After several years of acrimonious accusations, two sides met in December in secret talks to seek a rapprochement, with another round of high-level talks taking place in February in Geneva.
“Meetings with Israel have been taking place for a while and they are continuing today,” Davutoglu said in Ankara.
“If our demands are received favorably, then the next steps will be clear and the necessary announcements will be made to the public.”
An Israeli official confirmed the meeting was taking place, but its location was not made public. Previous meetings are believed to have been conducted in Geneva.
In February, Turkey said the two former allies were “close to concluding a deal.”
But the two sides have yet to agree on all of Turkey’s conditions, with the main hurdle appearing to be the lifting of Israel’s blockade on Gaza.

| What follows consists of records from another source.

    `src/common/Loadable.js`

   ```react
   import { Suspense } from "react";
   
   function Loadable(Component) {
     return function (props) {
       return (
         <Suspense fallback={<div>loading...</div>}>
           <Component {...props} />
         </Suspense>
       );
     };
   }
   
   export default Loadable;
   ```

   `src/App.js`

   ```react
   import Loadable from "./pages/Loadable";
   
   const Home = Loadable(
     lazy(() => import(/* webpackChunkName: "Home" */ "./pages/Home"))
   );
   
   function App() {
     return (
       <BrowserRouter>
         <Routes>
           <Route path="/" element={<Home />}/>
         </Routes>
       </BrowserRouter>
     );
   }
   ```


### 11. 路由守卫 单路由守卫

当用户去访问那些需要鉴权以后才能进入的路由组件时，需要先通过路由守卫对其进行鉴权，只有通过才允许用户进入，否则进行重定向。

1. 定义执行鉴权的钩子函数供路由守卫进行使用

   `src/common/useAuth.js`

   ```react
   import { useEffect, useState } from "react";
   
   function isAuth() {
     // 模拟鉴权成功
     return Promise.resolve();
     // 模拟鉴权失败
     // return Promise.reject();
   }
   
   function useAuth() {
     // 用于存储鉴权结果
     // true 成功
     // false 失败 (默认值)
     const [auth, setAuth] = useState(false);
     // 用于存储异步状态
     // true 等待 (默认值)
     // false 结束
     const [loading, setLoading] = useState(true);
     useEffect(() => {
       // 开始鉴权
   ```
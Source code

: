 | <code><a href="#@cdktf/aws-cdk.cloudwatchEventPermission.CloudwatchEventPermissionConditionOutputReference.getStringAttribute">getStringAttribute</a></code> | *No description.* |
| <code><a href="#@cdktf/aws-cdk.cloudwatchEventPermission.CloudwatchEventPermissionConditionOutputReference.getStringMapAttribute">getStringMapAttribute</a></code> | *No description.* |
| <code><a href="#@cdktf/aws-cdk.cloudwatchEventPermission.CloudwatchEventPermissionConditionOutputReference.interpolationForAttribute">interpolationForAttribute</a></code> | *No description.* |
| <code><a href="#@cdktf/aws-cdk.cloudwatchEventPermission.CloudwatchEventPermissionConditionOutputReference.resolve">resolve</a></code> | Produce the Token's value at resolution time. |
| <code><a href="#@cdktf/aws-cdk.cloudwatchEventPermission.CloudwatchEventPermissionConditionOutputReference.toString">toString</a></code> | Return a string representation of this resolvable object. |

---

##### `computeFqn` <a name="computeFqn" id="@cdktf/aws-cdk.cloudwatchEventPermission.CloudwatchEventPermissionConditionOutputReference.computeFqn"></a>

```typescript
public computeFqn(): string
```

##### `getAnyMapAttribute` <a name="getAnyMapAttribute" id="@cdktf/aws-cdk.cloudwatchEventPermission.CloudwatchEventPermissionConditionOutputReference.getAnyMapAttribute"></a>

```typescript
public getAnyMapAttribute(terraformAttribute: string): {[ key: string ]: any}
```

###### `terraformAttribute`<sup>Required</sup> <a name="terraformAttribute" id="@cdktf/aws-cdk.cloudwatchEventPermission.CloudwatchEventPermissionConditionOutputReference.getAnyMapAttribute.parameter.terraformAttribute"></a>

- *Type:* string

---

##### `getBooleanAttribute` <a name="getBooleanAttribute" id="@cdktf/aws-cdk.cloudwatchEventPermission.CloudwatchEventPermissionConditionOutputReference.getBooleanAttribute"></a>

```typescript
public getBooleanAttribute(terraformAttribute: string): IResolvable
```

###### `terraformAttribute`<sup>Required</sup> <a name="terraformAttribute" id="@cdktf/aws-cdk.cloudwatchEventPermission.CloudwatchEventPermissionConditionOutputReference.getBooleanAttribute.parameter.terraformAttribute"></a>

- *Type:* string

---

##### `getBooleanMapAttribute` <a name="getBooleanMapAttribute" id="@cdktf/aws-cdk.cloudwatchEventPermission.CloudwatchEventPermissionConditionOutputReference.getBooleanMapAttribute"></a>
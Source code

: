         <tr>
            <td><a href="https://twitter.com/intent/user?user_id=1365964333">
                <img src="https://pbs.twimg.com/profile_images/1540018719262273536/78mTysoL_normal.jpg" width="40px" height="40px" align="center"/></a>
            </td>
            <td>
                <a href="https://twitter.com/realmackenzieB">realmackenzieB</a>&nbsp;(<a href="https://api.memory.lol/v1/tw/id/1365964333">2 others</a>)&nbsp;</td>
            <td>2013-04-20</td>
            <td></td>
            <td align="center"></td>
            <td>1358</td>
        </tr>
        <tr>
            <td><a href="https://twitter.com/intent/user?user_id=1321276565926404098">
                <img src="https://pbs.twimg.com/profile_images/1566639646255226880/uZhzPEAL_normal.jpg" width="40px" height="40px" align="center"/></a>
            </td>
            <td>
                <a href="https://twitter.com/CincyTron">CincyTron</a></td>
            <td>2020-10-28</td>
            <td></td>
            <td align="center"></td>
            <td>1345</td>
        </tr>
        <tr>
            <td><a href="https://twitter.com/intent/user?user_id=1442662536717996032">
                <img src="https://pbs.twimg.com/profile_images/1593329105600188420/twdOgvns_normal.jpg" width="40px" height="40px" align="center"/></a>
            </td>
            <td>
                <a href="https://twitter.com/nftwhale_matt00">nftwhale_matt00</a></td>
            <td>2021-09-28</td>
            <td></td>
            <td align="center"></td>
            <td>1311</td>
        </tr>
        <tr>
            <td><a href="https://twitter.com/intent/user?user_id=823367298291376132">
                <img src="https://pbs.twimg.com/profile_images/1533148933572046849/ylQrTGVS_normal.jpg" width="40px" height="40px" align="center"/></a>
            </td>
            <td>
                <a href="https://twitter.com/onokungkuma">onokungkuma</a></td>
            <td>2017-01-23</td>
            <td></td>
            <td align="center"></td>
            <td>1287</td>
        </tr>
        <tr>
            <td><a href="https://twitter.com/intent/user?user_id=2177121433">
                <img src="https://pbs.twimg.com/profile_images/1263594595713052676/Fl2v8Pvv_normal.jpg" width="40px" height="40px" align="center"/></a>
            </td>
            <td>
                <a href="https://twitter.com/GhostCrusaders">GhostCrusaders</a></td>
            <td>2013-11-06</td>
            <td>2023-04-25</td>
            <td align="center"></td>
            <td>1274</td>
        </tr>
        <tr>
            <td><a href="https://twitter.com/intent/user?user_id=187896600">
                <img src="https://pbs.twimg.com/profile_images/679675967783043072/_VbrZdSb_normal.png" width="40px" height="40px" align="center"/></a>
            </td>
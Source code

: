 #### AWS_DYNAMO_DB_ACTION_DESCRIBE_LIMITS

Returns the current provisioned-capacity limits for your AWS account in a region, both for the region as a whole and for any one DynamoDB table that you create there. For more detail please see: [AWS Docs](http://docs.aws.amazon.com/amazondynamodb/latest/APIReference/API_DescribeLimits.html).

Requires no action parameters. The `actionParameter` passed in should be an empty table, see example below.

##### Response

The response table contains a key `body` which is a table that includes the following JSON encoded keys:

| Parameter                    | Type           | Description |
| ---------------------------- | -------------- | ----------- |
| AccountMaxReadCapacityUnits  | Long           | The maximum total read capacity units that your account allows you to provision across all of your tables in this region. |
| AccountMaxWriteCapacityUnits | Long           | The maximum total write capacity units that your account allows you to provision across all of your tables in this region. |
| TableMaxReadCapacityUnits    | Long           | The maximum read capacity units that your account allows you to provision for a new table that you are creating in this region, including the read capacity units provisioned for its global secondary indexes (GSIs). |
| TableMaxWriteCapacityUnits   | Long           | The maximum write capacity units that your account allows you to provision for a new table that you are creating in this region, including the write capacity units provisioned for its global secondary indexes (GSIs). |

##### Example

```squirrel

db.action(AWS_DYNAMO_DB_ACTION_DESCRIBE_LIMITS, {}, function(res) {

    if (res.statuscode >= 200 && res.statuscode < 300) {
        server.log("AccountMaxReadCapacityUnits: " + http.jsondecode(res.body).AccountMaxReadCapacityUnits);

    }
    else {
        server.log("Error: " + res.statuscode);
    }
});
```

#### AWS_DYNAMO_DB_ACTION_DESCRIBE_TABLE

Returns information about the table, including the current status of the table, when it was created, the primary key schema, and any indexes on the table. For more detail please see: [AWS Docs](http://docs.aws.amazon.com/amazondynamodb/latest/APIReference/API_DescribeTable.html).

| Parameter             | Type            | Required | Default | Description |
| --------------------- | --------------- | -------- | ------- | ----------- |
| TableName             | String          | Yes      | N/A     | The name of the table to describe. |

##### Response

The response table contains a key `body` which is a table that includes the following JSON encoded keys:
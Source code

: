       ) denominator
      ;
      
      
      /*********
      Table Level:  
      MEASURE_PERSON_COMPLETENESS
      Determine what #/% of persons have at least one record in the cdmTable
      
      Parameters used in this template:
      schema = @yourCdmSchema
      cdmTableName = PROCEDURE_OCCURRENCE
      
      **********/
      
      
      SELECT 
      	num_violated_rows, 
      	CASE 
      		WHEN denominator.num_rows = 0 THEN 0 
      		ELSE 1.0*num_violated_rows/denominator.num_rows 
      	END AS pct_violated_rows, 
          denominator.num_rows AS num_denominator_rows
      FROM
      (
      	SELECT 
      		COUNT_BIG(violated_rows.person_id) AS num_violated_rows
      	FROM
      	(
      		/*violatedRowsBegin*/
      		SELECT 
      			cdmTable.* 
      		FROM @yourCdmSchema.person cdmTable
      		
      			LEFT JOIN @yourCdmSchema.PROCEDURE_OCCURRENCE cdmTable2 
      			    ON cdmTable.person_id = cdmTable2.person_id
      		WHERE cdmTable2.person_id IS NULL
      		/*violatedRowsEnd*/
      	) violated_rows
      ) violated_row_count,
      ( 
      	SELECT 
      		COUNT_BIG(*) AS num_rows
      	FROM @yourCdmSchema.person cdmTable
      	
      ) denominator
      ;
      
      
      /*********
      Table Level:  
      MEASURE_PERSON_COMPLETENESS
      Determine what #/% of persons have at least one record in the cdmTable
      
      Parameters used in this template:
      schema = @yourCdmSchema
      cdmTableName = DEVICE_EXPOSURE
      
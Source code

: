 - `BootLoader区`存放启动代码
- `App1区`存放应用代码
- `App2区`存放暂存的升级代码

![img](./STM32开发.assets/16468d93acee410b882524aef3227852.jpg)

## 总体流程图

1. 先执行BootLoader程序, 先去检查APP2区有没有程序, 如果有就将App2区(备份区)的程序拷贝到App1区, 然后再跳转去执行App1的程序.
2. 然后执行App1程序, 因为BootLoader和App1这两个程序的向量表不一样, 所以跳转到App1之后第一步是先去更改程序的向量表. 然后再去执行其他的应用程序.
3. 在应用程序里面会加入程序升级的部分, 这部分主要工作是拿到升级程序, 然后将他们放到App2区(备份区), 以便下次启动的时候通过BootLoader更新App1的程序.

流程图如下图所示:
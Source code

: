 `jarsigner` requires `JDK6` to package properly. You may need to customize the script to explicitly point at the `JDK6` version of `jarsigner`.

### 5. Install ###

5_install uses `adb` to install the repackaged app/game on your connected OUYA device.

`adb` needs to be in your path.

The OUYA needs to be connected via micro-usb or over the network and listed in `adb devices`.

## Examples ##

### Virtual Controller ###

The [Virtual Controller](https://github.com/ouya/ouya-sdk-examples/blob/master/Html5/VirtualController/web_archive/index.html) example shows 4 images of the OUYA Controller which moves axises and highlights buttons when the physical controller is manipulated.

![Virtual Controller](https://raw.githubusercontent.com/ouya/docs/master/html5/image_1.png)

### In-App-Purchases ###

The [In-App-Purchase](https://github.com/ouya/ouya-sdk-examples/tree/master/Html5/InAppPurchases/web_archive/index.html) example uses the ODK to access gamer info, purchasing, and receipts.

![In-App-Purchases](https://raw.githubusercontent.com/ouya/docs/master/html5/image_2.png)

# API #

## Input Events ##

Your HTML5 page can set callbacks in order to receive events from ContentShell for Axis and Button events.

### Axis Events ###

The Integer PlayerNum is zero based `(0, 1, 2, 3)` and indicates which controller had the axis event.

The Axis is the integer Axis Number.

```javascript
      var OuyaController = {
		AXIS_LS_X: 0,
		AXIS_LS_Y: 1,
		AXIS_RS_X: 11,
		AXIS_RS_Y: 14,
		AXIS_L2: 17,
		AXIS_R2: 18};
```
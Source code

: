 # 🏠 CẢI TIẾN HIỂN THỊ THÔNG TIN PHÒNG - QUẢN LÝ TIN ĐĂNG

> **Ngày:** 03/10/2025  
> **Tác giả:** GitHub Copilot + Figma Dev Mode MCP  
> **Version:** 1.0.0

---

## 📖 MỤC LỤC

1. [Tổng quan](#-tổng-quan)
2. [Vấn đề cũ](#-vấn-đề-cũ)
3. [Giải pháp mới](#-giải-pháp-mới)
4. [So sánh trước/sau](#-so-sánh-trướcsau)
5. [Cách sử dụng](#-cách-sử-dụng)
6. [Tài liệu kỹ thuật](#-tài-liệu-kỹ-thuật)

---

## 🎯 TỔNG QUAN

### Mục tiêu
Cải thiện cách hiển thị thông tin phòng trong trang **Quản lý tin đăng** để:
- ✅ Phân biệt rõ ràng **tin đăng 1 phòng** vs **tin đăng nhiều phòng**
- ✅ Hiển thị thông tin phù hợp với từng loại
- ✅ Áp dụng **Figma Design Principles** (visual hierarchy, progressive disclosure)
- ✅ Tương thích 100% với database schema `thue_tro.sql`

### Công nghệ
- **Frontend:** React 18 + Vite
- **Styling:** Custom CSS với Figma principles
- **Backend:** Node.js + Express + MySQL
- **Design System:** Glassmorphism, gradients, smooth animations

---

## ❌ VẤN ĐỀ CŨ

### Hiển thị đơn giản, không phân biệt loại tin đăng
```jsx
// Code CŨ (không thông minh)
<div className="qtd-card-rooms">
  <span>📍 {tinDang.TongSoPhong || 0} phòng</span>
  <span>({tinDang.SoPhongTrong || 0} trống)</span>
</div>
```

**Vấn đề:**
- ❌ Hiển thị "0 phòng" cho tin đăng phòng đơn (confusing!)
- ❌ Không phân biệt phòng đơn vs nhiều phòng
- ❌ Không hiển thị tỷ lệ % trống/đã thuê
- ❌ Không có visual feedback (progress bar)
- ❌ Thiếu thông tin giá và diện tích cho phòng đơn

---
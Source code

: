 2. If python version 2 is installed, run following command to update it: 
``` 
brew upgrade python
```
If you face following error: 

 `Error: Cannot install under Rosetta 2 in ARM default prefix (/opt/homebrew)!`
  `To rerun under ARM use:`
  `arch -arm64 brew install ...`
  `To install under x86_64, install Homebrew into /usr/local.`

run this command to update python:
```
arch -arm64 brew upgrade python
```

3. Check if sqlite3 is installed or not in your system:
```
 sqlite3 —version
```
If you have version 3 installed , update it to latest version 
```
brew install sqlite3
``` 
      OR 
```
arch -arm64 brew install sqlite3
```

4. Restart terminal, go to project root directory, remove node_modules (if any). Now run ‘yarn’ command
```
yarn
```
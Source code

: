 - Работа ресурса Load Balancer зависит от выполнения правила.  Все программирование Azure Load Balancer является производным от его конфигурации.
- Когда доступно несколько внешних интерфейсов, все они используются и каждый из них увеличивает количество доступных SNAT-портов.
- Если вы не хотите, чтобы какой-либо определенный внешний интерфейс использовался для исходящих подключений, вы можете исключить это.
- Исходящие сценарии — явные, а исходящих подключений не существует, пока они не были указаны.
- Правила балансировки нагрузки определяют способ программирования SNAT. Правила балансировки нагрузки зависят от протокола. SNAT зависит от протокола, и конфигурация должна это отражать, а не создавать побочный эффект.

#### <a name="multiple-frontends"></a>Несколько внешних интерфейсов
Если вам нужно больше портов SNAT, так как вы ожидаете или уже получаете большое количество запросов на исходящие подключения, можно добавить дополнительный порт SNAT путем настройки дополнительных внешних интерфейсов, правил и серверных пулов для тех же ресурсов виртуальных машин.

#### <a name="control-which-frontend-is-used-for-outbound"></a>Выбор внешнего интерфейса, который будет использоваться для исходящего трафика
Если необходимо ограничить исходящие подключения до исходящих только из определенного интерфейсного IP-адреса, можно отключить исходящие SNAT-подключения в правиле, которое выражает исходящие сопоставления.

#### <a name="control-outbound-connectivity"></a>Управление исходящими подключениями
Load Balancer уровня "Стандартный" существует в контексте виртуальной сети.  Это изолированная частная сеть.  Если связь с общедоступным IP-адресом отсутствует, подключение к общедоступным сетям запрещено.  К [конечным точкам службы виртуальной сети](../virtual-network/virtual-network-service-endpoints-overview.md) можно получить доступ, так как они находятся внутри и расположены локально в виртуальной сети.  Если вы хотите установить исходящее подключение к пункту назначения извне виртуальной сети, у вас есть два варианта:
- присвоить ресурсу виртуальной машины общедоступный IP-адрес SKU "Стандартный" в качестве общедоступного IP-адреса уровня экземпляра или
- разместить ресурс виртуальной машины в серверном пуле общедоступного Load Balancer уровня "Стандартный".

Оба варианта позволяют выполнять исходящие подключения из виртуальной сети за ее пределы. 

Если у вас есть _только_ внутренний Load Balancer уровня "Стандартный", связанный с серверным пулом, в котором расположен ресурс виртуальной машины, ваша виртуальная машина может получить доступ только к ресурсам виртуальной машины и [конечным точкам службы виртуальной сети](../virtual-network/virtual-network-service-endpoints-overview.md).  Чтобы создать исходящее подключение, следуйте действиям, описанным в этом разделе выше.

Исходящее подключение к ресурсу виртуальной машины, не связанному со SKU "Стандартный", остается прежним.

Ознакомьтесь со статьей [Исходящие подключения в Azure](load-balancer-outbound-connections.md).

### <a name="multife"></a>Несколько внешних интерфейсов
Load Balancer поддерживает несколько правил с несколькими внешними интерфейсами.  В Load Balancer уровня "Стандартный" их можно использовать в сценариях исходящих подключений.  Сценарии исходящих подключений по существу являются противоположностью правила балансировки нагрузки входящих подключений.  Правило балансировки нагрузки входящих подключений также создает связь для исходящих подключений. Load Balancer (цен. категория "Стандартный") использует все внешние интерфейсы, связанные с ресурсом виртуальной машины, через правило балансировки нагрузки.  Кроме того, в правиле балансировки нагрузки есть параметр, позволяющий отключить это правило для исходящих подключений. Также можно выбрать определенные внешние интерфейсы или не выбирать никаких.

Turkey already got an apology for the flotilla incident, and talks have advanced on the subject of compensation for the victims.
Analysts have suggested that Turkey’s desire for a rapprochement has been accelerated by the drastic worsening in ties with Moscow since the shooting down of a Russian warplane wrecked several joint projects.
Ankara relies on Russia for more than half its natural gas imports and Turkey now has its eyes on Israeli gas reserves.
Batu Aksoy, the CEO of Turkish energy firm Turcas Petrol, told local media that at least 15 energy companies wanted to be part of a planned consortium to carry Israel gas to Europe, and that the first Israeli gas may reach Turkey in the next five years.
Turkey’s President Recep Tayyip Erdogan has also raised hackles in Israel with his sometimes inflammatory rhetoric toward the Jewish state.
But in a highly symbolic encounter, Erdogan last week met representatives of Jewish organizations in the US to discuss the fight against terrorism and racism.
Another sign of a thaw came when President Reuven Rivlin phoned Erdogan to thank him for his compassion after a suicide bombing in Istanbul last month left three Israelis dead.